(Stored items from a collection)
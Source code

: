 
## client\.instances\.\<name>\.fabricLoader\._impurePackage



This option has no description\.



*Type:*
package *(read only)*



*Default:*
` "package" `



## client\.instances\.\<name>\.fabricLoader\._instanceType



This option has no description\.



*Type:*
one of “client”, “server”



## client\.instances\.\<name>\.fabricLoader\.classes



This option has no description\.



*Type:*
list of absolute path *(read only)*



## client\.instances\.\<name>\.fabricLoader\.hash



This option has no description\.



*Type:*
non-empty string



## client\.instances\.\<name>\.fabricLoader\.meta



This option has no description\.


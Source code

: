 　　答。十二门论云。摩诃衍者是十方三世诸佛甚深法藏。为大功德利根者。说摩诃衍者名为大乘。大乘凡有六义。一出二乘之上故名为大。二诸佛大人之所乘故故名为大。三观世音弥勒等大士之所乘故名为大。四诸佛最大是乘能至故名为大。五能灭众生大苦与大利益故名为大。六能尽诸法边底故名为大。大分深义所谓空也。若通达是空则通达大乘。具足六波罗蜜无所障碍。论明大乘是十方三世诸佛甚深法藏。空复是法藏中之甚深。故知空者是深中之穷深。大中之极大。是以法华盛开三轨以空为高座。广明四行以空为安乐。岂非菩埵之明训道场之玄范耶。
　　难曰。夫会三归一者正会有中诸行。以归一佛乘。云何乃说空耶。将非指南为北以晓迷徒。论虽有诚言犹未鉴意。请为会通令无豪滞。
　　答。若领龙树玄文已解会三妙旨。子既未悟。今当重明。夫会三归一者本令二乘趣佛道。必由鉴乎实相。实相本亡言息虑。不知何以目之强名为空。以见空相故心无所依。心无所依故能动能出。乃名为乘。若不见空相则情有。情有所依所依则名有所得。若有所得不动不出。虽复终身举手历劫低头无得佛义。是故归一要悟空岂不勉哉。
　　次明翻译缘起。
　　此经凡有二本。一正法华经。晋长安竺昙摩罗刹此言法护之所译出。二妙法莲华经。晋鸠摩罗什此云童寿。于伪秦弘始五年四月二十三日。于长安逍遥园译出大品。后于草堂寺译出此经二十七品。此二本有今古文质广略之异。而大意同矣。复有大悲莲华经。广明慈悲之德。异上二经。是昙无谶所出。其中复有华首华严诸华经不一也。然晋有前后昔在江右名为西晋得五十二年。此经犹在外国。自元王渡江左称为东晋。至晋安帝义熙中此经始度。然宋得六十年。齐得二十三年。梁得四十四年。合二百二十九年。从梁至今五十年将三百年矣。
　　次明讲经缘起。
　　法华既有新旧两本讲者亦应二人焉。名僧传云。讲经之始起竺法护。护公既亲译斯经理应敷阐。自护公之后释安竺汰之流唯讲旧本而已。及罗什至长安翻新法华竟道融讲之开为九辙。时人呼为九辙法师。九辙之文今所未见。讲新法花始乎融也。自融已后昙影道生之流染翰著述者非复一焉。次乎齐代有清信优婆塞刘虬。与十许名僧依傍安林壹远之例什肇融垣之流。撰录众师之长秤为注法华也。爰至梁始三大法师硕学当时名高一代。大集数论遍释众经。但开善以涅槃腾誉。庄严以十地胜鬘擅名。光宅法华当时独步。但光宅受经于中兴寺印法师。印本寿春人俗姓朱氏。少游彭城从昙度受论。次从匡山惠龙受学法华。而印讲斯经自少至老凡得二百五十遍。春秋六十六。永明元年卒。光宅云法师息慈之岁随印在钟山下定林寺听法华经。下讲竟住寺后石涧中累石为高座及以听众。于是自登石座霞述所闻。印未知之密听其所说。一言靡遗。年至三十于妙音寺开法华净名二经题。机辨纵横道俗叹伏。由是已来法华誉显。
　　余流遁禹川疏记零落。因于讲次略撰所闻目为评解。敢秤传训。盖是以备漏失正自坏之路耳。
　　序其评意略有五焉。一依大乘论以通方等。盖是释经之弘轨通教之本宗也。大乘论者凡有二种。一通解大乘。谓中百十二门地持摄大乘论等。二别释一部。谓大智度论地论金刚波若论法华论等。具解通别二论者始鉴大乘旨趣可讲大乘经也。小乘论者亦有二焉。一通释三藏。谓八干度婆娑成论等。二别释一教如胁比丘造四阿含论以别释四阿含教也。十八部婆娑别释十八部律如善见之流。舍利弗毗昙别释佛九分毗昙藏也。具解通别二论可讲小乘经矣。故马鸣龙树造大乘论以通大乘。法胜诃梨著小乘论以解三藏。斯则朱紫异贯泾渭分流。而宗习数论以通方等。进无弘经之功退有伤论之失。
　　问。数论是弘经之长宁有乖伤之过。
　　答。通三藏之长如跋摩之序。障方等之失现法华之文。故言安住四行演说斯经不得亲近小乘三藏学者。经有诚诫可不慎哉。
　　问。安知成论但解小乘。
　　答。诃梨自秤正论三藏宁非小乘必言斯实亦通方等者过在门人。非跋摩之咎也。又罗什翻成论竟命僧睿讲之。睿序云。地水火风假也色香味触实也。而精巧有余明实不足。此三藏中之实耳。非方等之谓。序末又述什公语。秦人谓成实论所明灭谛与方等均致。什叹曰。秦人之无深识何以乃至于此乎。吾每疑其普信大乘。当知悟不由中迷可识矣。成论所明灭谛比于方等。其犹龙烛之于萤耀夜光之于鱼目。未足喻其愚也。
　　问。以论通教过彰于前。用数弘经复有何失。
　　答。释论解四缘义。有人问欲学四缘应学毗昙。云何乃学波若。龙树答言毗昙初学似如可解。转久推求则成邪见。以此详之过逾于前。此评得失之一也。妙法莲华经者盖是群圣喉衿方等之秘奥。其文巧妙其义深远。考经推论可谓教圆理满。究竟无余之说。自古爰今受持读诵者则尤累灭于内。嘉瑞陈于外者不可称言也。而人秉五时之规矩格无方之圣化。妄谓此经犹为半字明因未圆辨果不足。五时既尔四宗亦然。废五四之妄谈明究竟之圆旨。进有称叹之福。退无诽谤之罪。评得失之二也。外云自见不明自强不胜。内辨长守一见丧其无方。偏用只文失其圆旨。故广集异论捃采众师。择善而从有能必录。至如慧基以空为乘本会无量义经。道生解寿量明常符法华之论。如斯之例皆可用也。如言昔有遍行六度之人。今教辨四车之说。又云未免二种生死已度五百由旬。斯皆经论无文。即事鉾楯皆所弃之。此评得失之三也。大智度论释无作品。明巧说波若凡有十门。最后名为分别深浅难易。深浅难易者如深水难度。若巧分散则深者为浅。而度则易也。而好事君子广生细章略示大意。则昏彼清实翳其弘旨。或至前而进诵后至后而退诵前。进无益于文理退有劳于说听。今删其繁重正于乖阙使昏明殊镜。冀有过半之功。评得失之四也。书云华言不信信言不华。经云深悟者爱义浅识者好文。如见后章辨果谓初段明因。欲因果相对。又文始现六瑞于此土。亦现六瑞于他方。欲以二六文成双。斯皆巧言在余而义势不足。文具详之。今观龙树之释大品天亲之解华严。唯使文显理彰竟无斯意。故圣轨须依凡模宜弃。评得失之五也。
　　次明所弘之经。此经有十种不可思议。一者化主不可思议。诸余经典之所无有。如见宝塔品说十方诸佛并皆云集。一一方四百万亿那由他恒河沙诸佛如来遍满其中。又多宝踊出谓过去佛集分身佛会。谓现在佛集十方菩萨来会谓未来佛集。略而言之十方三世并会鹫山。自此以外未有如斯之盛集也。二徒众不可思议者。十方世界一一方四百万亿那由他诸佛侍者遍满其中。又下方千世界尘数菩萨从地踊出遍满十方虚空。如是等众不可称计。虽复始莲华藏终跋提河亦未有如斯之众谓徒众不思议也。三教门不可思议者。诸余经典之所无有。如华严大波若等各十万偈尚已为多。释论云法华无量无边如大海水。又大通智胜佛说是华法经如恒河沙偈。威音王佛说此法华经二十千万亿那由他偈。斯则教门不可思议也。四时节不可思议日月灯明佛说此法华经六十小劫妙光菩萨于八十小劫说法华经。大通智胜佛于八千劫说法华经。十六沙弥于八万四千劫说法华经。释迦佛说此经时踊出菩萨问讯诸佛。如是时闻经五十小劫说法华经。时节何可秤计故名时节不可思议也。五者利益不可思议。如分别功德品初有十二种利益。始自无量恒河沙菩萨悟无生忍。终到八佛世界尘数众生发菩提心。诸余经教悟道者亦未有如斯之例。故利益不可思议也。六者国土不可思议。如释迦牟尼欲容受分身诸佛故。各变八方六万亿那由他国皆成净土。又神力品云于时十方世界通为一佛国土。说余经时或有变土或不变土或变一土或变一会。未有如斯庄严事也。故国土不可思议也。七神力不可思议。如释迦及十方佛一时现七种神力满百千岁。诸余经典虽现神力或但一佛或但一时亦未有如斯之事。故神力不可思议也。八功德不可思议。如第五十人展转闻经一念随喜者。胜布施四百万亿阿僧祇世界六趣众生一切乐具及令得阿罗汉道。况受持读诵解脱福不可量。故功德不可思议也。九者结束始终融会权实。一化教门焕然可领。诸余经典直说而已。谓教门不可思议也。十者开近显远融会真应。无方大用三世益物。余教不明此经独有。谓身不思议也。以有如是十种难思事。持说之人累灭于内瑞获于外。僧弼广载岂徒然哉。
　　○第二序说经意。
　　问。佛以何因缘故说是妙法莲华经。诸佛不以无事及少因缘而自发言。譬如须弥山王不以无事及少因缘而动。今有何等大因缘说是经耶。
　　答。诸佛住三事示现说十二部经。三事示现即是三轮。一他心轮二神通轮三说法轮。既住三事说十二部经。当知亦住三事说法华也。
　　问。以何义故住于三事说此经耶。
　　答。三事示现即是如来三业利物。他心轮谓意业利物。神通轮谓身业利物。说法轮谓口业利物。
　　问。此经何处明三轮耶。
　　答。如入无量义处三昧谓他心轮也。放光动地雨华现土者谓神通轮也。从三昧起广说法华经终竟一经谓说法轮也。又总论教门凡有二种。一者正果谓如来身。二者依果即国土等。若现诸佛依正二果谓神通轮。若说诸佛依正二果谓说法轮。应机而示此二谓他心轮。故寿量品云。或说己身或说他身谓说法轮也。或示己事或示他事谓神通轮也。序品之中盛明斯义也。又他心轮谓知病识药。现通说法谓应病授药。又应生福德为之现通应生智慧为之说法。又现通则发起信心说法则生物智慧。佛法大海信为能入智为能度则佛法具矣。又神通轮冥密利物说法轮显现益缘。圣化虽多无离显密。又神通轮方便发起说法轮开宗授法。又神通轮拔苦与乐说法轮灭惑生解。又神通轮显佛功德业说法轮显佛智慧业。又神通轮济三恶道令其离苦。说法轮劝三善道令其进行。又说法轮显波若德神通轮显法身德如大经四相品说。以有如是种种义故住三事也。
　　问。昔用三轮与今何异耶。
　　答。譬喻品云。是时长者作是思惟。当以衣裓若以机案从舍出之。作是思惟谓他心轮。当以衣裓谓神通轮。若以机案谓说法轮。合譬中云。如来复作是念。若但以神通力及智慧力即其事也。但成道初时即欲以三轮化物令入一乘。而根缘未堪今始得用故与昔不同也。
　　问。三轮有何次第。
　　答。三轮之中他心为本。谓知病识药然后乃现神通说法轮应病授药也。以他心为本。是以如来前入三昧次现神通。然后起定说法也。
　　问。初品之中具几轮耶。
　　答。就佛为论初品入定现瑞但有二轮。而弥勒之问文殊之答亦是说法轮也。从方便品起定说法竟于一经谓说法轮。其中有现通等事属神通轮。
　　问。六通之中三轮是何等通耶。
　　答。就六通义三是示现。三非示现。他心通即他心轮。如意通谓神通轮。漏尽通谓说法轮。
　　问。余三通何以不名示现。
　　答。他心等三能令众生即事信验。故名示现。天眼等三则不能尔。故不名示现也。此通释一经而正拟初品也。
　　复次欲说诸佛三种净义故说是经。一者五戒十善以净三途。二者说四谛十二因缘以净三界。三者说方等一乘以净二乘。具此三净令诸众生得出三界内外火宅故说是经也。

YOUR TASK:
Please reply with an exact copy of the lines above, starting at the first and ending at the line that holds "问。数论是弘经之长宁有乖伤之过。".

EXERCISE OUTPUT:
Source code

: 
## client\.instances\.\<name>\.fabricLoader\._impurePackage



This option has no description\.



*Type:*
package *(read only)*



*Default:*
` "package" `



## client\.instances\.\<name>\.fabricLoader\._instanceType



This option has no description\.



*Type:*
one of “client”, “server”



## client\.instances\.\<name>\.fabricLoader\.classes



This option has no description\.



*Type:*
list of absolute path *(read only)*



## client\.instances\.\<name>\.fabricLoader\.hash



This option has no description\.



*Type:*
non-empty string



## client\.instances\.\<name>\.fabricLoader\.meta



This option has no description\.


Source code

: 　　答。十二门论云。摩诃衍者是十方三世诸佛甚深法藏。为大功德利根者。说摩诃衍者名为大乘。大乘凡有六义。一出二乘之上故名为大。二诸佛大人之所乘故故名为大。三观世音弥勒等大士之所乘故名为大。四诸佛最大是乘能至故名为大。五能灭众生大苦与大利益故名为大。六能尽诸法边底故名为大。大分深义所谓空也。若通达是空则通达大乘。具足六波罗蜜无所障碍。论明大乘是十方三世诸佛甚深法藏。空复是法藏中之甚深。故知空者是深中之穷深。大中之极大。是以法华盛开三轨以空为高座。广明四行以空为安乐。岂非菩埵之明训道场之玄范耶。
　　难曰。夫会三归一者正会有中诸行。以归一佛乘。云何乃说空耶。将非指南为北以晓迷徒。论虽有诚言犹未鉴意。请为会通令无豪滞。
　　答。若领龙树玄文已解会三妙旨。子既未悟。今当重明。夫会三归一者本令二乘趣佛道。必由鉴乎实相。实相本亡言息虑。不知何以目之强名为空。以见空相故心无所依。心无所依故能动能出。乃名为乘。若不见空相则情有。情有所依所依则名有所得。若有所得不动不出。虽复终身举手历劫低头无得佛义。是故归一要悟空岂不勉哉。
　　次明翻译缘起。
　　此经凡有二本。一正法华经。晋长安竺昙摩罗刹此言法护之所译出。二妙法莲华经。晋鸠摩罗什此云童寿。于伪秦弘始五年四月二十三日。于长安逍遥园译出大品。后于草堂寺译出此经二十七品。此二本有今古文质广略之异。而大意同矣。复有大悲莲华经。广明慈悲之德。异上二经。是昙无谶所出。其中复有华首华严诸华经不一也。然晋有前后昔在江右名为西晋得五十二年。此经犹在外国。自元王渡江左称为东晋。至晋安帝义熙中此经始度。然宋得六十年。齐得二十三年。梁得四十四年。合二百二十九年。从梁至今五十年将三百年矣。
　　次明讲经缘起。
　　法华既有新旧两本讲者亦应二人焉。名僧传云。讲经之始起竺法护。护公既亲译斯经理应敷阐。自护公之后释安竺汰之流唯讲旧本而已。及罗什至长安翻新法华竟道融讲之开为九辙。时人呼为九辙法师。九辙之文今所未见。讲新法花始乎融也。自融已后昙影道生之流染翰著述者非复一焉。次乎齐代有清信优婆塞刘虬。与十许名僧依傍安林壹远之例什肇融垣之流。撰录众师之长秤为注法华也。爰至梁始三大法师硕学当时名高一代。大集数论遍释众经。但开善以涅槃腾誉。庄严以十地胜鬘擅名。光宅法华当时独步。但光宅受经于中兴寺印法师。印本寿春人俗姓朱氏。少游彭城从昙度受论。次从匡山惠龙受学法华。而印讲斯经自少至老凡得二百五十遍。春秋六十六。永明元年卒。光宅云法师息慈之岁随印在钟山下定林寺听法华经。下讲竟住寺后石涧中累石为高座及以听众。于是自登石座霞述所闻。印未知之密听其所说。一言靡遗。年至三十于妙音寺开法华净名二经题。机辨纵横道俗叹伏。由是已来法华誉显。
　　余流遁禹川疏记零落。因于讲次略撰所闻目为评解。敢秤传训。盖是以备漏失正自坏之路耳。
　　序其评意略有五焉。一依大乘论以通方等。盖是释经之弘轨通教之本宗也。大乘论者凡有二种。一通解大乘。谓中百十二门地持摄大乘论等。二别释一部。谓大智度论地论金刚波若论法华论等。具解通别二论者始鉴大乘旨趣可讲大乘经也。小乘论者亦有二焉。一通释三藏。谓八干度婆娑成论等。二别释一教如胁比丘造四阿含论以别释四阿含教也。十八部婆娑别释十八部律如善见之流。舍利弗毗昙别释佛九分毗昙藏也。具解通别二论可讲小乘经矣。故马鸣龙树造大乘论以通大乘。法胜诃梨著小乘论以解三藏。斯则朱紫异贯泾渭分流。而宗习数论以通方等。进无弘经之功退有伤论之失。
　　问。数论是弘经之长宁有乖伤之过。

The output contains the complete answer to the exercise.